Sunday, 2 March 2014

Picasso and Matisse in 1935

In 1935, after his first wife, Olga Khokhlova, left him because of the affair he was having with the French Marie-Thérèse Walter and (soon after) with Dora Maar, Picasso experienced a breakdown which caused him to turn painting down for a while and go straight for poetry instead. Writing, it appears, provided him with relief. All turned quickly into a flood of creative output not unusual to Picasso. He wrote a book-load of poems, experimented with words, gave word-crafting a good try.

Picasso's poetry edited by Jerome Rothenberg and Pierre Joris
via www.exactchange.com
On the artistic side of things, there may be another explanation for Picasso’s withdrawal. As Gertrude Stein suggests in her famous monograph, he had decided to give up painting (and drawing too) after he’d been through almost eight years of search for artistic answers to the problem of colour. This is a period when “Picasso had the tendency to console himself with Matisse’s conception of colour,” which, however, made things worse. It isn’t clear how affected Picasso was by the change, although Stein conjectures that he was never fully content, in spite of rather enjoying the two years without responsibilities, when he dedicated his time to writing poetry in a café.
The last painting work of Picasso’s that year, Jeune Famme Endormie, is almost a foresight of the state of slumber in which his painting fell between 1935 and 1937.
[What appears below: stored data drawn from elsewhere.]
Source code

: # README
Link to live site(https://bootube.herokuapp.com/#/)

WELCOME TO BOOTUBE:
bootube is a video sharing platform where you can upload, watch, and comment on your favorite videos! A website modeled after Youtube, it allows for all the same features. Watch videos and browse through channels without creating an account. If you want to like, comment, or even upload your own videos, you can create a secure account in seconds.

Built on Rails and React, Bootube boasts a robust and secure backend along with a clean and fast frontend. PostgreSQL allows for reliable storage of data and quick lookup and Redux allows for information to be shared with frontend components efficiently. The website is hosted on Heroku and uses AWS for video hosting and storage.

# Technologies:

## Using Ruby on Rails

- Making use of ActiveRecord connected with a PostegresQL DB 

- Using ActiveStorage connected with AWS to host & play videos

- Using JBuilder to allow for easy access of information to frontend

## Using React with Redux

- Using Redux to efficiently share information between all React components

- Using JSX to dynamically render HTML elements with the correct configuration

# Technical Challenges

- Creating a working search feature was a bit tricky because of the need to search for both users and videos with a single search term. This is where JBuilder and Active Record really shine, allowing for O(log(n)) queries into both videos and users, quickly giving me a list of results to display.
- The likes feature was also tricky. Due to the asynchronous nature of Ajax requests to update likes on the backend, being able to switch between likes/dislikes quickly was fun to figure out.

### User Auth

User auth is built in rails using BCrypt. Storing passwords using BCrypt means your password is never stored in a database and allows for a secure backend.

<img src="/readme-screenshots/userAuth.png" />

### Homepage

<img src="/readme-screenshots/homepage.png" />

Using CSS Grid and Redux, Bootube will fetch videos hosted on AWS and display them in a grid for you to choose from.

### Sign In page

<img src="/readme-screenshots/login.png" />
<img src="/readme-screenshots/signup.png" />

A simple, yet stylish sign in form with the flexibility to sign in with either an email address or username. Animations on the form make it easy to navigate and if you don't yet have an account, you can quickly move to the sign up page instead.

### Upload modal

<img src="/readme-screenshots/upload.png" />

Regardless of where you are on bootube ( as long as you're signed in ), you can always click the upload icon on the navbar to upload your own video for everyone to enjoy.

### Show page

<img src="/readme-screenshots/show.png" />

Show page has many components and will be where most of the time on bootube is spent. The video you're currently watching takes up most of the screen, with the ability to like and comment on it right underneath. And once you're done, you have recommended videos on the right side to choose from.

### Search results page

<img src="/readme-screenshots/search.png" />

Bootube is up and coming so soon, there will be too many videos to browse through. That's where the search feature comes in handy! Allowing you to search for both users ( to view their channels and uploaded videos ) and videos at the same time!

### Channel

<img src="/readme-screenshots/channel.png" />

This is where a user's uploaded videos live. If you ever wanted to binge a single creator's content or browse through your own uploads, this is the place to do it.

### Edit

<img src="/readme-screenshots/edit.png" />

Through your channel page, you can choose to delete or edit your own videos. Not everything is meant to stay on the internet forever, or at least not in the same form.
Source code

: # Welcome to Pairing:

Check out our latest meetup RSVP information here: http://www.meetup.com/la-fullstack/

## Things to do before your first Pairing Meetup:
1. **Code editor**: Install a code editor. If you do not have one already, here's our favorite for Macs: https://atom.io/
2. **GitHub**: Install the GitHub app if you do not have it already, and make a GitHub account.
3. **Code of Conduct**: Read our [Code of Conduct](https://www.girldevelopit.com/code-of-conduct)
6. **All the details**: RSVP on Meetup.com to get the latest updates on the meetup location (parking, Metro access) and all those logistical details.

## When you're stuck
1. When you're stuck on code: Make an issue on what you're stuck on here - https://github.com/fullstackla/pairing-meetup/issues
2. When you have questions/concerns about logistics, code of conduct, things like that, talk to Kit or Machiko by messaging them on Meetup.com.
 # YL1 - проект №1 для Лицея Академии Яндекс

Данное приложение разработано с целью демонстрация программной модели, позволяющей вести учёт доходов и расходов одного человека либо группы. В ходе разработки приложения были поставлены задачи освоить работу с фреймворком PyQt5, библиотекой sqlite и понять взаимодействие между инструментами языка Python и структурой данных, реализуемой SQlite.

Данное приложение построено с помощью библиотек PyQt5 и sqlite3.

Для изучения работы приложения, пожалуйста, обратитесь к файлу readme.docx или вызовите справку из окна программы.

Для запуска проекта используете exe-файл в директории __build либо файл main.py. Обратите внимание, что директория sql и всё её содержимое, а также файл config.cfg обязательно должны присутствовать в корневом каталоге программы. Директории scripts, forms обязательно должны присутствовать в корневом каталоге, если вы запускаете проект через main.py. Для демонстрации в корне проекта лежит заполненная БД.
Matisse paintings from 1935

So while estranged from painting, the year 1935 doesn’t seem to have been entirely unproductive for the Spaniard. However, the question I found myself asking is: what was Matisse doing at that time?
It turns out he was doing a lot. Of painting, that is. 1935 is the year when he produced the famous suite known as The Pink Nude (also as Large Reclining Nude), which made the world of art go mad with the idea of recording, in visual details, the progression of a work of art.


The 22 versions painted that year are regarded as an important stage of transition between Matisse’s earlier figurative works and the cut outs that will dominate the last years of his career. As in the case of Picasso, the model for this series was a woman close to artist: Lydia Delectorskaya, the Russian assistant who featured in many other Matisse paintings. She was not his mistress, but they seem to have been emotionally very connected.
In the same year 1935, we also find Matisse painting The Dream. The figure strikes a pose patently similar to that of Picasso’s Woman with Yellow Hair (1931). Which stands to show, once again, the extent to which the two artists emulated each other.
As a side note, Picasso himself had painted his own Dream three years earlier, using as a model his French mistress (then only seventeen years of age).

Picasso, The Dream (1932)
via Pinterest
Picasso, Woman with Yellow Hair (1931)
via Pinterest
The reclining figure in this Matisse painting appears to be that of Lydia Delectorskaya, his assistant
Matisse, The Dream (1935)
via Pinterest

What 1935 meant to others

1935 did not stand still. This is the year when René Magritte executed the second painting bearing the title Human Condition – one of the many trompe l’oeil exrecises of the Belgian surrealist who made illusion into his patent. The other painting of the same title had been made by Magritte only two years earlier. A prolific year for him too, if we also consider The Portrait, his witty play on facial compositions.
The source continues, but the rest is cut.